Kripalu Recipes - Eggplant Stew and Cucumber Mint Raita

Kripalu Recipes

After you’ve prepared these recipes and are ready to enjoy your creations, keep in mind five tips for conscious eating. Bon appétit!

Eggplant Stew

Serves four.


2 medium peeled eggplants, large diced
1 onion, diced
2 potatoes, diced
1 cup cauliflower florets
1 tomato, medium diced
1 cup coconut milk


1 tablespoon cumin
1 tablespoon turmeric
1 teaspoon coriander
1 teaspoon black mustard seeds
½ teaspoon paprika


Ghee or coconut oil
1 teaspoon salt
Cilantro to garnish


First, cut eggplant into desired size. Toss with salt and allow to sit for a half hour. Then rinse and pat the eggplant dry. In a large sauce pot or sauté pan, heat ghee or oil and toss in spices. Stir and allow to heat for 1 minute; add onions, and stir and sauté until onions begin to sweat. Add eggplant and potatoes (make sure the potatoes are cut smaller than the eggplant). Add ½ cup water and sauté until potatoes begin to soften—then add cauliflower. When the potatoes are soft, add diced tomato and coconut milk. If you would like a wetter consistency, just add more water, stock, or coconut milk. Simmer for 20 minutes, until veggies are soft. Add salt and adjust other seasonings if needed.
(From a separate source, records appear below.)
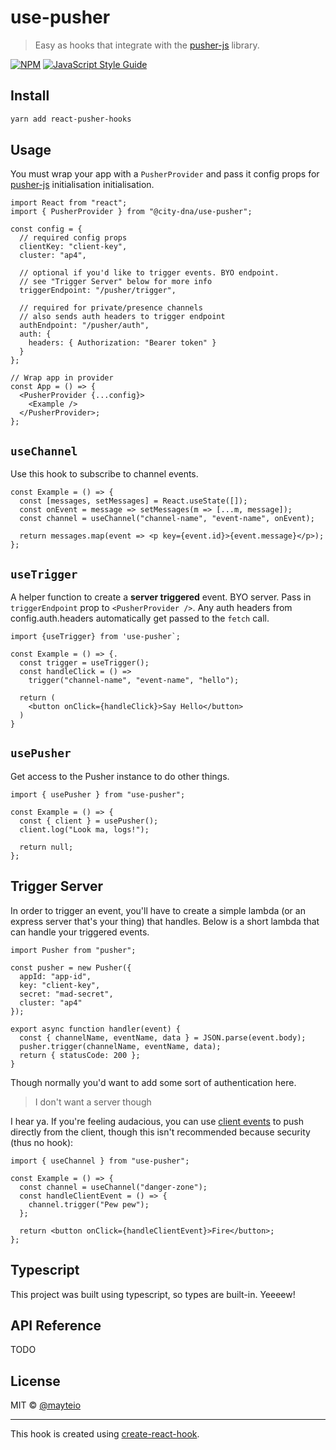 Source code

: # use-pusher

> Easy as hooks that integrate with the [pusher-js](https://github.com/pusher/pusher-js) library.

[![NPM](https://img.shields.io/npm/v/react-pusher-hooks.svg)](https://www.npmjs.com/package/react-pusher-hooks) [![JavaScript Style Guide](https://img.shields.io/badge/code_style-standard-brightgreen.svg)](https://standardjs.com)

## Install

```bash
yarn add react-pusher-hooks
```

## Usage

You must wrap your app with a `PusherProvider` and pass it config props for [pusher-js](https://github.com/pusher/pusher-js) initialisation initialisation.

```tsx
import React from "react";
import { PusherProvider } from "@city-dna/use-pusher";

const config = {
  // required config props
  clientKey: "client-key",
  cluster: "ap4",

  // optional if you'd like to trigger events. BYO endpoint.
  // see "Trigger Server" below for more info
  triggerEndpoint: "/pusher/trigger",

  // required for private/presence channels
  // also sends auth headers to trigger endpoint
  authEndpoint: "/pusher/auth",
  auth: {
    headers: { Authorization: "Bearer token" }
  }
};

// Wrap app in provider
const App = () => {
  <PusherProvider {...config}>
    <Example />
  </PusherProvider>;
};
```

## `useChannel`

Use this hook to subscribe to channel events.

```tsx
const Example = () => {
  const [messages, setMessages] = React.useState([]);
  const onEvent = message => setMessages(m => [...m, message]);
  const channel = useChannel("channel-name", "event-name", onEvent);

  return messages.map(event => <p key={event.id}>{event.message}</p>);
};
```

## `useTrigger`

A helper function to create a **server triggered** event. BYO server. Pass in `triggerEndpoint` prop to `<PusherProvider />`. Any auth headers from config.auth.headers automatically get passed to the `fetch` call.

```tsx
import {useTrigger} from 'use-pusher`;

const Example = () => {.
  const trigger = useTrigger();
  const handleClick = () =>
    trigger("channel-name", "event-name", "hello");

  return (
    <button onClick={handleClick}>Say Hello</button>
  )
}
```

## `usePusher`

Get access to the Pusher instance to do other things.

```tsx
import { usePusher } from "use-pusher";

const Example = () => {
  const { client } = usePusher();
  client.log("Look ma, logs!");

  return null;
};
```

## Trigger Server

In order to trigger an event, you'll have to create a simple lambda (or an express server that's your thing) that handles. Below is a short lambda that can handle your triggered events.

```tsx
import Pusher from "pusher";

const pusher = new Pusher({
  appId: "app-id",
  key: "client-key",
  secret: "mad-secret",
  cluster: "ap4"
});

export async function handler(event) {
  const { channelName, eventName, data } = JSON.parse(event.body);
  pusher.trigger(channelName, eventName, data);
  return { statusCode: 200 };
}
```

Though normally you'd want to add some sort of authentication here.

> I don't want a server though

I hear ya. If you're feeling audacious, you can use [client events](https://pusher.com/docs/channels/using_channels/events#triggering-client-events) to push directly from the client, though this isn't recommended because security (thus no hook):

```tsx
import { useChannel } from "use-pusher";

const Example = () => {
  const channel = useChannel("danger-zone");
  const handleClientEvent = () => {
    channel.trigger("Pew pew");
  };

  return <button onClick={handleClientEvent}>Fire</button>;
};
```

## Typescript

This project was built using typescript, so types are built-in. Yeeeew!

## API Reference

TODO

## License

MIT © [@mayteio](https://github.com/@mayteio)

---

This hook is created using [create-react-hook](https://github.com/hermanya/create-react-hook).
Garnish with cilantro and enjoy over rice or with nan (Indian bread).


Cucumber Mint Raita

Serves four.


1 cup plain yogurt
½ cucumber, peeled and de-seeded, cut into small cubes
1 tablespoon chopped fresh mint
½ teaspoon salt
½ teaspoon roasted cumin seeds
Pinch black pepper


If you are using a very wet yogurt, you may want to drain it first, using cheesecloth, to remove some of the moisture. Then combine all ingredients and serve garnished with fresh mint leaves.